High Memory Utilization on Security Onion 2.4.200 Standalone Deployment

[shreyas172003]

Version

2.4.200

Installation Method

Network installation on Red Hat derivative like Oracle, Rocky, Alma, etc. (unsupported)

Description

upgrading

Installation Type

Standalone

Location

cloud

Hardware Specs

Meets minimum requirements

CPU

4

RAM

15

Storage for /

250

Storage for /nsm

250

Network Traffic Collection

tap

Network Traffic Speeds

Less than 1Gbps

Status

Yes, all services on all nodes are running OK

Salt Status

No, there are no failures

Logs

No, there are no additional clues

Detail

Recently upgraded my Security Onion deployment from 2.4.190 → 2.4.200 on a standalone EC2 instance and I’m seeing unexpectedly high memory utilization.
CPU usage stays around 50–60%, and memory usage spikes to 95% after a few hours of uptime.
I’ve checked systemd services, Elastic and Suricata logs.
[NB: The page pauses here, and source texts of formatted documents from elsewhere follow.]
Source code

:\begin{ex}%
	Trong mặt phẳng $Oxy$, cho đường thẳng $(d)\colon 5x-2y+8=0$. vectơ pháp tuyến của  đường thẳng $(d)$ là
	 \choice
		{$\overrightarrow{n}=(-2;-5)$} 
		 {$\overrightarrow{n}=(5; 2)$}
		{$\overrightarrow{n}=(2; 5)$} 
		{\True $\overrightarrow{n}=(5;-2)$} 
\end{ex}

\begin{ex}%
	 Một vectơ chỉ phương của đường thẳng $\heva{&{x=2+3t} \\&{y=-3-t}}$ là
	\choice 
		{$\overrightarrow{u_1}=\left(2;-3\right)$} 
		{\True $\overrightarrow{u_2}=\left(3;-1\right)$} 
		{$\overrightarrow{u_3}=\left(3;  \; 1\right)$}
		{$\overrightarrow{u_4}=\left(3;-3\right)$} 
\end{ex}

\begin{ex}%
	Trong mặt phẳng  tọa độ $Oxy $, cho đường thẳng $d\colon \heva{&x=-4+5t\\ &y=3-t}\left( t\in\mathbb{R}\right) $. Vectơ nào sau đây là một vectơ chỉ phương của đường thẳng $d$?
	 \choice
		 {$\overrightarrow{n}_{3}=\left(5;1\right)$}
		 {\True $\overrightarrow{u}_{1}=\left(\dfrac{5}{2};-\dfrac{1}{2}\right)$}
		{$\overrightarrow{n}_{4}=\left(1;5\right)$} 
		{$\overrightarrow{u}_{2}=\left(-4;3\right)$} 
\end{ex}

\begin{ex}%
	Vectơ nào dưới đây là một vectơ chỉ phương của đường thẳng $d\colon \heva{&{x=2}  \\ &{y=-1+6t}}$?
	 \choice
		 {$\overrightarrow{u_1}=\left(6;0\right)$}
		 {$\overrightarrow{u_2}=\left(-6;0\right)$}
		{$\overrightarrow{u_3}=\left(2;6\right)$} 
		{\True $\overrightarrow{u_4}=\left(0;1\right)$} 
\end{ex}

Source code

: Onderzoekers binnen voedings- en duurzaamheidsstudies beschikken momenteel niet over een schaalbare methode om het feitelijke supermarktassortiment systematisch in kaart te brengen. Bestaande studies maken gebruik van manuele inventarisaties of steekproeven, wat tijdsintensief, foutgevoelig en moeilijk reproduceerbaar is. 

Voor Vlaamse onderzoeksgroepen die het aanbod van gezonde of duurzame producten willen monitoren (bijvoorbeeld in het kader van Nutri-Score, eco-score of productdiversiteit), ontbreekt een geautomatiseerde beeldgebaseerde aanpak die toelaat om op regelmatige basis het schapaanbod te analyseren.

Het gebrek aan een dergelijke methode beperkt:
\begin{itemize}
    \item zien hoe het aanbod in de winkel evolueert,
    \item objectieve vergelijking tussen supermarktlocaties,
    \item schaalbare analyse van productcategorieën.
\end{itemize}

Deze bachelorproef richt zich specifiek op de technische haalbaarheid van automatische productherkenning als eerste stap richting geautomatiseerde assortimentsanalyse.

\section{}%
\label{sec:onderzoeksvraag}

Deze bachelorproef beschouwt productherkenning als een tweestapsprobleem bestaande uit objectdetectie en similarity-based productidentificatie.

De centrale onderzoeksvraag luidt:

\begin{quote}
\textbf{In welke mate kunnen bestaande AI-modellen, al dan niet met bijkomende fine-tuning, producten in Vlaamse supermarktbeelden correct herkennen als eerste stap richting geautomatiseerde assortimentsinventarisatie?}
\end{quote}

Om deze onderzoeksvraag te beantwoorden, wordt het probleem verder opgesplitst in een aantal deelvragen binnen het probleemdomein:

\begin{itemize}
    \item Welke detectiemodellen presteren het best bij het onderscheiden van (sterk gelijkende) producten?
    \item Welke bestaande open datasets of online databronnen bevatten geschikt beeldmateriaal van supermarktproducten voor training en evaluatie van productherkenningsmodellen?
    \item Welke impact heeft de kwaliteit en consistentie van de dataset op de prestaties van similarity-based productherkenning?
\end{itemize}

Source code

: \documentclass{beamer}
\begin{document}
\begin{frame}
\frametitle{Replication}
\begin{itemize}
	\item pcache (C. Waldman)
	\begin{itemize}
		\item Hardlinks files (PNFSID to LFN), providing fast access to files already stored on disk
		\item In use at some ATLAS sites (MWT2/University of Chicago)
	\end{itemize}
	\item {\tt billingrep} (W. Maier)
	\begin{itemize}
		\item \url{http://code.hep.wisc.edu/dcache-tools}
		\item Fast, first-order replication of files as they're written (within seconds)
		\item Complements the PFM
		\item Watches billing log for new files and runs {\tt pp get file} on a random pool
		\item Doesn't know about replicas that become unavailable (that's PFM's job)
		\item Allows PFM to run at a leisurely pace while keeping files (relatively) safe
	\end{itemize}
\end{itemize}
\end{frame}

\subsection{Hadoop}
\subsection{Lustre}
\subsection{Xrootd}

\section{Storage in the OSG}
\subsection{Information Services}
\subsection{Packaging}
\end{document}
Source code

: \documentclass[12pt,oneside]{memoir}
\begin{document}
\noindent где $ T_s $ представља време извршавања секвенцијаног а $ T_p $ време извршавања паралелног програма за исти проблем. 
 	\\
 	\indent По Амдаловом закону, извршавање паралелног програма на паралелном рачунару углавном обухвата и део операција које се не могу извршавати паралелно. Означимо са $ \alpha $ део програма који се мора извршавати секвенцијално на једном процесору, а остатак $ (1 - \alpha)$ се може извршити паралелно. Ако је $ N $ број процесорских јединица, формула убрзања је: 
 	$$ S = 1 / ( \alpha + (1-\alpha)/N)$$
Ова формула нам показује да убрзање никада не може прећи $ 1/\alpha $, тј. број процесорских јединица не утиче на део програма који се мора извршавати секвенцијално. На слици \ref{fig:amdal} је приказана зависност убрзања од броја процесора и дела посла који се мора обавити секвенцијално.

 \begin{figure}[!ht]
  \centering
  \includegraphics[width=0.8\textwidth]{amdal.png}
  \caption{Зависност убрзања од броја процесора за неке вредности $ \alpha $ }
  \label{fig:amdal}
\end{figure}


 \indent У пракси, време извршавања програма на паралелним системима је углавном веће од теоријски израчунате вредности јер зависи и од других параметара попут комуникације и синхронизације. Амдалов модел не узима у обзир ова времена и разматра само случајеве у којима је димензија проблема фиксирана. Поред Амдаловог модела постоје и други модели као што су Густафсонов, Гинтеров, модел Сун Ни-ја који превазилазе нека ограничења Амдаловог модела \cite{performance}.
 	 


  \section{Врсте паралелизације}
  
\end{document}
Restarting services temporarily reduces memory, but it quickly climbs again.
Stopping and starting the EC2 instance temporarily frees memory, but the issue returns after some time.

Has anyone experienced high memory usage after upgrading to 2.4.200?
Are there known memory leaks or processes in this version causing high RAM consumption?
Any recommendations for monitoring or tuning memory usage on standalone deployments?

Guidelines

• I have read the discussion guidelines at Read before posting! #1720 and assert that I have followed the guidelines.

[cm-ops]

Do you know what component is using the most CPU?

[shreyas172003]

I checked both top and htop.

From top:

Top Memory Consumers
Elasticsearch (java) → ~4.9 GB (32%)
Stenographer (stenotype) → ~2.0 GB (13%)
Logstash (java) → ~977 MB (6%)
InfluxDB → ~864 MB (5%)

From htop:

The highest CPU usage is coming from:
salt-master (python3.10) ~38%
salt-minion (python3.10) ~24%
auditd ~41%

Elasticsearch (java) processes are only using 4–10% each.

[cm-ops]

Are you using a t3a.2xlarge? The resources are low for a standalone - https://docs.securityonion.net/en/2.4/cloud-amazon.html#single-node-grid

[shreyas172003]

We are currently using a t3.xlarge instance, and this high memory usage problem started occurring after upgrading from Security Onion 2.4.190 → 2.4.200. Over time (about 1–2 weeks), the swap space fills up, which causes us to lose access to the server and the dashboard. The only temporary fix is to stop and start the EC2 instance, which frees up some swap space for a short period, but the issue eventually returns.